Sometimes it helps to approach these interactions with a quiet calm confidence and belief that we will make our lives better, while inviting your loved one to join you in the effort. While it helps to have the other’s cooperation, we don’t necessarily need it to gain health and recovery ourselves. Right?
Keep up your great work; and stay safe!
Thank you for the question and the response. It’s great that your daughter is in recovery and doing well. and it always gives me hope to hear of others’ successes – no matter how small, so thank you for sharing.
My son is not in recovery, but our relationship has improved in the last few months because I’ve changed thanks to Allies in Recovery and CRAFT. That said, I still get angry and feel resentment, and just the other day I was suggesting to my husband that we give him an ultimatum because the feelings of being taken advantage of are rearing their head again. Mr. Doyle’s response helped me see that the approach I was thinking of taking was couched in a power-play. I’m so frustrated with the immaturity and selfishness of my son, but this post reminds me that if I give him an ultimatum, I’m secretly expecting my son to change his ways… and we all know that’s not going to happen until he wants to. Thanks for the reminders. Allies in Recovery never lets me down.
Great to hear from you Hopefulin2018. You continue to do your best in a challenging situation. As opiodcoaching expresses, none of these transformations occur overnight. You are becoming more and more skilled in your practice.
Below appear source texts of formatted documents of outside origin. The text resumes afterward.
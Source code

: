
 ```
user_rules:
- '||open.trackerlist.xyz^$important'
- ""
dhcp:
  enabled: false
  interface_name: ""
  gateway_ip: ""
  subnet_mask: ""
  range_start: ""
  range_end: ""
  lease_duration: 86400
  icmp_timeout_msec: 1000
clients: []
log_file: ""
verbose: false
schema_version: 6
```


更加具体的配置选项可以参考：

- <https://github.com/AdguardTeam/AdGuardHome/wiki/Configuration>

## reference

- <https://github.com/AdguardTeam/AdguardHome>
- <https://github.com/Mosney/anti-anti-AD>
Your comment made me think of a quote I recently came across from Thich Nhat Hanh. His deep and grounding wisdom has been especially resonant to me in these strange and uncertain times.
“In true dialogue, both sides are willing to change.”
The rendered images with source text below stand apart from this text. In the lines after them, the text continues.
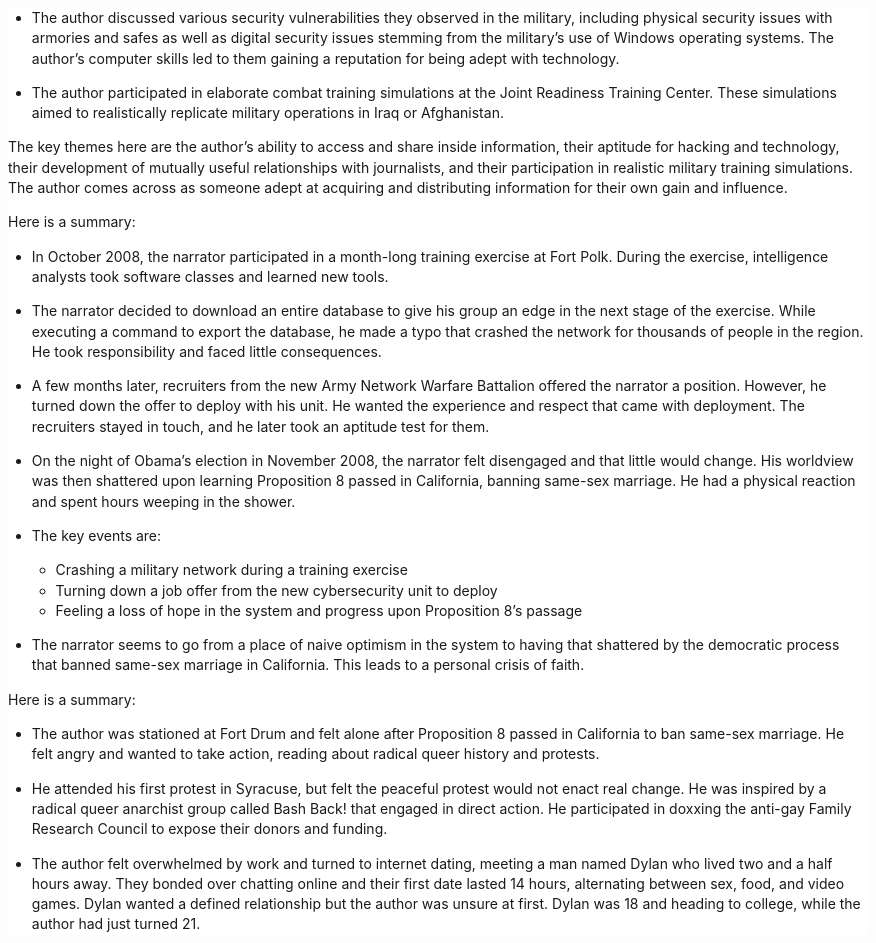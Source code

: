 - The author discussed various security vulnerabilities they observed in the military, including physical security issues with armories and safes as well as digital security issues stemming from the military’s use of Windows operating systems. The author’s computer skills led to them gaining a reputation for being adept with technology.

- The author participated in elaborate combat training simulations at the Joint Readiness Training Center. These simulations aimed to realistically replicate military operations in Iraq or Afghanistan.

The key themes here are the author’s ability to access and share inside information, their aptitude for hacking and technology, their development of mutually useful relationships with journalists, and their participation in realistic military training simulations. The author comes across as someone adept at acquiring and distributing information for their own gain and influence.

 Here is a summary:

- In October 2008, the narrator participated in a month-long training exercise at Fort Polk. During the exercise, intelligence analysts took software classes and learned new tools. 

- The narrator decided to download an entire database to give his group an edge in the next stage of the exercise. While executing a command to export the database, he made a typo that crashed the network for thousands of people in the region. He took responsibility and faced little consequences. 

- A few months later, recruiters from the new Army Network Warfare Battalion offered the narrator a position. However, he turned down the offer to deploy with his unit. He wanted the experience and respect that came with deployment. The recruiters stayed in touch, and he later took an aptitude test for them.

- On the night of Obama’s election in November 2008, the narrator felt disengaged and that little would change. His worldview was then shattered upon learning Proposition 8 passed in California, banning same-sex marriage. He had a physical reaction and spent hours weeping in the shower. 

- The key events are:
    - Crashing a military network during a training exercise
    - Turning down a job offer from the new cybersecurity unit to deploy
    - Feeling a loss of hope in the system and progress upon Proposition 8’s passage

- The narrator seems to go from a place of naive optimism in the system to having that shattered by the democratic process that banned same-sex marriage in California. This leads to a personal crisis of faith.

 Here is a summary:

- The author was stationed at Fort Drum and felt alone after Proposition 8 passed in California to ban same-sex marriage. He felt angry and wanted to take action, reading about radical queer history and protests. 

- He attended his first protest in Syracuse, but felt the peaceful protest would not enact real change. He was inspired by a radical queer anarchist group called Bash Back! that engaged in direct action. He participated in doxxing the anti-gay Family Research Council to expose their donors and funding.

- The author felt overwhelmed by work and turned to internet dating, meeting a man named Dylan who lived two and a half hours away. They bonded over chatting online and their first date lasted 14 hours, alternating between sex, food, and video games. Dylan wanted a defined relationship but the author was unsure at first. Dylan was 18 and heading to college, while the author had just turned 21.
This seems so relevant to the CRAFT approach to communication.
Thank you for being here and for all that you are doing.
Thank you for your response. We have been taking the CRAFT approach to be in partnership with our daughter and will continue. That has been my gut feeling all along which is why I was questioning the counselors approach. We have already started the conversations about taking more responsibility, some of which have been a little difficult, but we have have revisited a few times and have come to some agreements. They both have been working on cooking meals, cleaning up the kitchen and doing yard work this week. I explained to them that when when we watch our grandchild, that we aren’t able to get work done around the house and that we all need to work together to help each other out to get things done. In general, we are all getting along well and enjoying the baby despite the current covid19 pandemic.
you all are doing a terrific job Hoopmann1! Very well done.
Giving ultimatums with leaving the home as a consequence has taken on a whole new and much higher level of risk, due to covid19. As I coach families, they are having to consider the possible risk of exposure from their loved one in active addiction. Addiction can impair judgement and lead to disregard of the 6 foot physical distancing space. Having a loved one not Staying At Home can put family members at risk for covid19.
We all need to be more thoughtful of ultimatums, “letting them hit bottom”, etc; and be sure to first consult with a trusted expert such as Allies In Recovery.
Please keep us apprised Hoopmann1; we need all the stories of positivity and recovery we can get!